Thursday, October 8, 2009

Jean Sarkozy Takes Over in La Défense

Devedjian is out. Young Sarko, age 23, is in. A meteoric rise, no doubt due entirely to the young man's merits. Of course even if the president is re-elected in 2012, the heir apparent will still be only 31 in 2017, a bit young for the presidency. So the dynastic succession will have to wait a while. In the meantime, there is money to be made but also dangerous shoals to be negotiated. Jean will need some serious mentoring from his father, an old hand at Hauts-de-Seine politicking.

Mitterrand s'explique

Here. It would appear that Sarkozy has decided to tough it out.

For Mitterrand I feel a certain pity, mitigated, however, by the rather sinuous way in which he mingles candor with equivocation. His strength as a writer is his ability to convey sincerity. As a politician, he cannot avail himself of this resource, and the strain is evident, for example, in his continuing defense of Polanski as "an artist of international reputation," even though he has clearly been told, and apparently accepts, that to interfere in the workings of international justice is not part of his brief as minister of culture.

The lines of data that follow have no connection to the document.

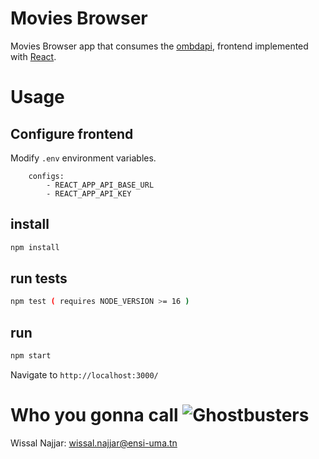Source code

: # Movies Browser

Movies Browser app that consumes the [ombdapi](https://www.omdbapi.com/), frontend implemented with [React](https://reactjs.org/).

# Usage

## Configure frontend

Modify `.env` environment variables.

```
    configs:
        - REACT_APP_API_BASE_URL
        - REACT_APP_API_KEY
```

## install

```bash
npm install
```

## run tests

```bash
npm test ( requires NODE_VERSION >= 16 )
```

## run

```bash
npm start
```

Navigate to `http://localhost:3000/`

# Who you gonna call ![Ghostbusters](https://i.ibb.co/J3WD1ct/Webp-net-resizeimage.png)

Wissal Najjar: [wissal.najjar@ensi-uma.tn](mailto:wissal.najjar@ensi-uma.tn)
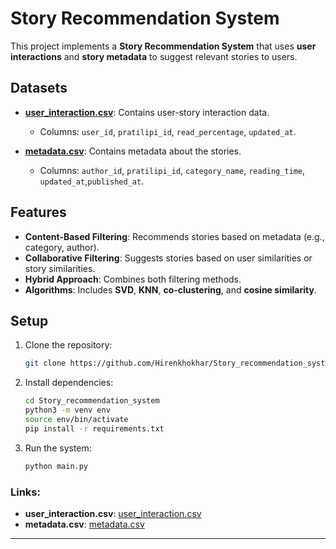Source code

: # Story Recommendation System

This project implements a **Story Recommendation System** that uses **user interactions** and **story metadata** to suggest relevant stories to users.

## Datasets

- **[user_interaction.csv](https://drive.google.com/file/d/1qareCMhMjVYJN8wExn8AZnn9RC8DnUIe/view?usp=drive_link)**: Contains user-story interaction data.
  - Columns: `user_id`, `pratilipi_id`, `read_percentage`, `updated_at`.
  
- **[metadata.csv](https://drive.google.com/file/d/1QSkq4mcKY5-f9Xyt_nQPGNSSR46kBX5_/view?usp=sharing)**: Contains metadata about the stories.
  - Columns: `author_id`, `pratilipi_id`, `category_name`, `reading_time`, `updated_at`,`published_at`.

## Features

- **Content-Based Filtering**: Recommends stories based on metadata (e.g., category, author).
- **Collaborative Filtering**: Suggests stories based on user similarities or story similarities.
- **Hybrid Approach**: Combines both filtering methods.
- **Algorithms**: Includes **SVD**, **KNN**, **co-clustering**, and **cosine similarity**.

## Setup

1. Clone the repository:
   ```bash
   git clone https://github.com/Hirenkhokhar/Story_recommendation_system.git
   ```

2. Install dependencies:
   ```bash
   cd Story_recommendation_system
   python3 -m venv env
   source env/bin/activate
   pip install -r requirements.txt
   ```

3. Run the system:
   ```bash
   python main.py
   ```

### **Links:**
- **user_interaction.csv**: [user_interaction.csv](https://drive.google.com/file/d/1qareCMhMjVYJN8wExn8AZnn9RC8DnUIe/view?usp=drive_link)
- **metadata.csv**: [metadata.csv](https://drive.google.com/file/d/1QSkq4mcKY5-f9Xyt_nQPGNSSR46kBX5_/view?usp=sharing)

---
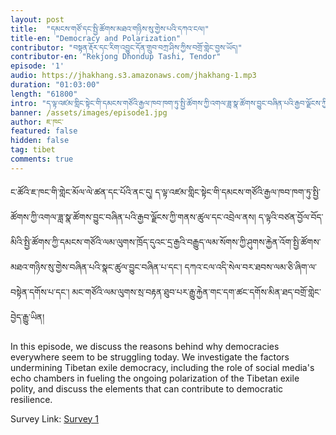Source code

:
 ```yaml
---
layout: post
title:  "དམངས་གཙོ་དང་སྤྱི་ཚོགས་མཐའ་གཉིས་སུ་གྱེས་པའི་དཀའ་ངལ།"
title-en: "Democracy and Polarization"
contributor: "བསྟན་རྡོར་དང་རིག་འབྱུང་དོན་གྲུབ་བཀྲ་ཤིས་ཀྱིས་བགྲོ་གླེང་བྱས་ཡོད།"
contributor-en: "Rekjong Dhondup Tashi, Tendor"
episode: '1'
audio: https://jhakhang.s3.amazonaws.com/jhakhang-1.mp3
duration: "01:03:00"
length: "61800"
intro: "ད་ལྟ་འཛམ་གླིང་སྟེང་གི་དམངས་གཙོའི་རྒྱལ་ཁབ་ཁག་ཏུ་སྤྱི་ཚོགས་ཀྱི་འགལ་ཟླ་སྣ་ཚོགས་བྱུང་བཞིན་པའི་རྒྱབ་ལྗོངས་ཀྱི་གནས་ཚུལ་དང་འབྲེལ་ནས།"
banner: /assets/images/episode1.jpg
author: ཇ་ཁང་
featured: false
hidden: false
tag: tibet
comments: true
---
```

ང་ཚོའི་ཇ་ཁང་གི་གླེང་མོལ་ལེ་ཚན་དང་པོའི་ནང་དུ། ད་ལྟ་འཛམ་གླིང་སྟེང་གི་དམངས་གཙོའི་རྒྱལ་ཁབ་ཁག་ཏུ་སྤྱི་ཚོགས་ཀྱི་འགལ་ཟླ་སྣ་ཚོགས་བྱུང་བཞིན་པའི་རྒྱབ་ལྗོངས་ཀྱི་གནས་ཚུལ་དང་འབྲེལ་ནས། ད་ལྟའི་བཙན་བྱོལ་བོད་མིའི་སྤྱི་ཚོགས་ཀྱི་དམངས་གཙོའི་ལམ་ལུགས་ཁྲོད་དུའང་དྲ་རྒྱའི་བརྒྱུད་ལམ་སོགས་ཀྱི་ཤུགས་རྐྱེན་འོག་སྤྱི་ཚོགས་མཐའ་གཉིས་སུ་གྱེས་བཞིན་པའི་སྣང་ཚུལ་བྱུང་བཞིན་པ་དང་། དཀའ་ངལ་འདི་སེལ་བར་ཐབས་ལམ་ཅི་ཞིག་ལ་བསྟེན་དགོས་པ་དང་།  མང་གཙོའི་ལམ་ལུགས་སྲ་བརྟན་ཐུབ་པར་རྒྱུ་རྐྱེན་གང་དག་ཚང་དགོས་མིན་ཐད་བགྲོ་གླེང་བྱེད་རྒྱུ་ཡིན། 

In this episode, we discuss the reasons behind why democracies everywhere seem to be struggling today. We investigate the factors undermining Tibetan exile democracy, including the role of social media's echo chambers in fueling the ongoing polarization of the Tibetan exile polity, and discuss the elements that can contribute to democratic resilience.    

Survey Link: [Survey 1](https://www.surveymonkey.com/r/Jhakhang1)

Hence he neither recants nor reaffirms. He equivocates while attempting to cling to self-respect. That he cannot dissimulate like a born or hardened politician is to his credit, yet the effect of his performance is to make the viewer wish he were not forced to witness this spectacle in public.

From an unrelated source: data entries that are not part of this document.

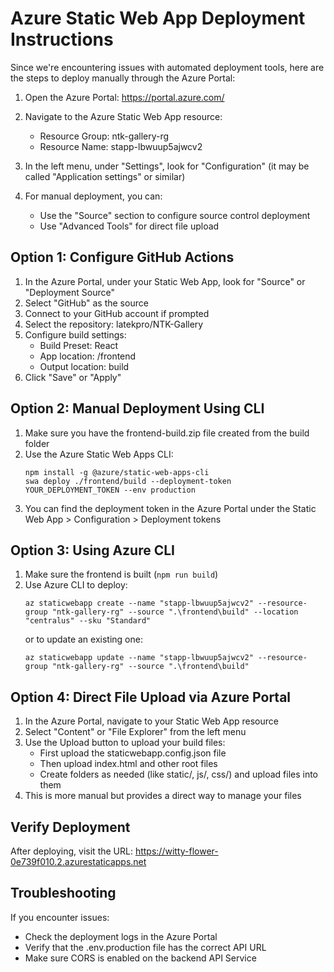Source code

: # Azure Static Web App Deployment Instructions

Since we're encountering issues with automated deployment tools, here are the steps to deploy manually through the Azure Portal:

1. Open the Azure Portal: https://portal.azure.com/

2. Navigate to the Azure Static Web App resource:
   - Resource Group: ntk-gallery-rg
   - Resource Name: stapp-lbwuup5ajwcv2

3. In the left menu, under "Settings", look for "Configuration" (it may be called "Application settings" or similar)

4. For manual deployment, you can:
   - Use the "Source" section to configure source control deployment
   - Use "Advanced Tools" for direct file upload

## Option 1: Configure GitHub Actions
1. In the Azure Portal, under your Static Web App, look for "Source" or "Deployment Source"
2. Select "GitHub" as the source
3. Connect to your GitHub account if prompted
4. Select the repository: latekpro/NTK-Gallery
5. Configure build settings:
   - Build Preset: React
   - App location: /frontend
   - Output location: build
6. Click "Save" or "Apply"

## Option 2: Manual Deployment Using CLI
1. Make sure you have the frontend-build.zip file created from the build folder
2. Use the Azure Static Web Apps CLI:
   ```
   npm install -g @azure/static-web-apps-cli
   swa deploy ./frontend/build --deployment-token YOUR_DEPLOYMENT_TOKEN --env production
   ```
3. You can find the deployment token in the Azure Portal under the Static Web App > Configuration > Deployment tokens

## Option 3: Using Azure CLI
1. Make sure the frontend is built (`npm run build`)
2. Use Azure CLI to deploy:
   ```
   az staticwebapp create --name "stapp-lbwuup5ajwcv2" --resource-group "ntk-gallery-rg" --source ".\frontend\build" --location "centralus" --sku "Standard"
   ```
   or to update an existing one:
   ```
   az staticwebapp update --name "stapp-lbwuup5ajwcv2" --resource-group "ntk-gallery-rg" --source ".\frontend\build"
   ```

## Option 4: Direct File Upload via Azure Portal
1. In the Azure Portal, navigate to your Static Web App resource
2. Select "Content" or "File Explorer" from the left menu
3. Use the Upload button to upload your build files:
   - First upload the staticwebapp.config.json file
   - Then upload index.html and other root files
   - Create folders as needed (like static/, js/, css/) and upload files into them
4. This is more manual but provides a direct way to manage your files

## Verify Deployment
After deploying, visit the URL: https://witty-flower-0e739f010.2.azurestaticapps.net

## Troubleshooting
If you encounter issues:
- Check the deployment logs in the Azure Portal
- Verify that the .env.production file has the correct API URL
- Make sure CORS is enabled on the backend API Service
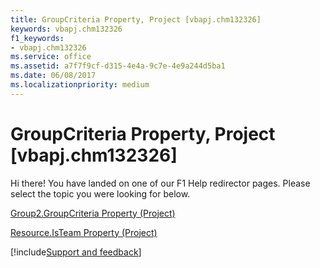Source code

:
 ```yaml
---
title: GroupCriteria Property, Project [vbapj.chm132326]
keywords: vbapj.chm132326
f1_keywords:
- vbapj.chm132326
ms.service: office
ms.assetid: a7f7f9cf-d315-4e4a-9c7e-4e9a244d5ba1
ms.date: 06/08/2017
ms.localizationpriority: medium
---
```



# GroupCriteria Property, Project [vbapj.chm132326]

Hi there! You have landed on one of our F1 Help redirector pages. Please select the topic you were looking for below.

[Group2.GroupCriteria Property (Project)](https://msdn.microsoft.com/library/0c6d6412-cd7b-7b12-1740-7cd5cd38aaf1%28Office.15%29.aspx)

[Resource.IsTeam Property (Project)](https://msdn.microsoft.com/library/99e87250-d167-d13d-b622-f7e88379fe50%28Office.15%29.aspx)

[!include[Support and feedback](~/includes/feedback-boilerplate.md)]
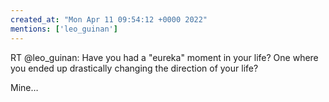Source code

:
 ```yaml
---
created_at: "Mon Apr 11 09:54:12 +0000 2022"
mentions: ['leo_guinan']
---
```


RT @leo_guinan: Have you had a "eureka" moment in your life? One where you ended up drastically changing the direction of your life?

Mine…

I also felt sorry for Laurence Ferrari, who had to endure his outburst at the end. This was a public ritual in which each actor played a part. Ferrari played hers perfectly, neither submissive nor vindictive, and Mitterrand should have spared her his tongue-lashing. Unless, of course, the flare of anger was part of the act. The purpose of this play, after all, is to establish where the limits of decency lie, which parts of the private life of a public man should be subject to which standards of judgment. Indignation is a way of drawing a line in the sand. Marine Le Pen used it to move the line in one direction; Mitterrand uses it to move the line in another.

The Value of a Degree

Le Monde yesterday set up an oddly oblique confrontation between two scholars: sociologist Louis Chauvel and economist Eric Maurin. The former holds that the value of a diploma has declined sharply over the past three decades, while the latter denies this. Oddly, the two pieces ran side-by-side with no direct confrontation between the two scholars. In addition, Chauvel's views emerged somewhat haphazardly from an "Internet chat" with readers, while Maurin's were brought out more systematically by a structured interview conducted by Luc Bronner and Catherine Rollot.

For a more systematic comparison of the views of the two men, readers can consult these reviews by Alexandre Delaigue: on Maurin and on Chauvel. I find merit in both sides of the argument, each approach pointing up certain shortcomings in the other.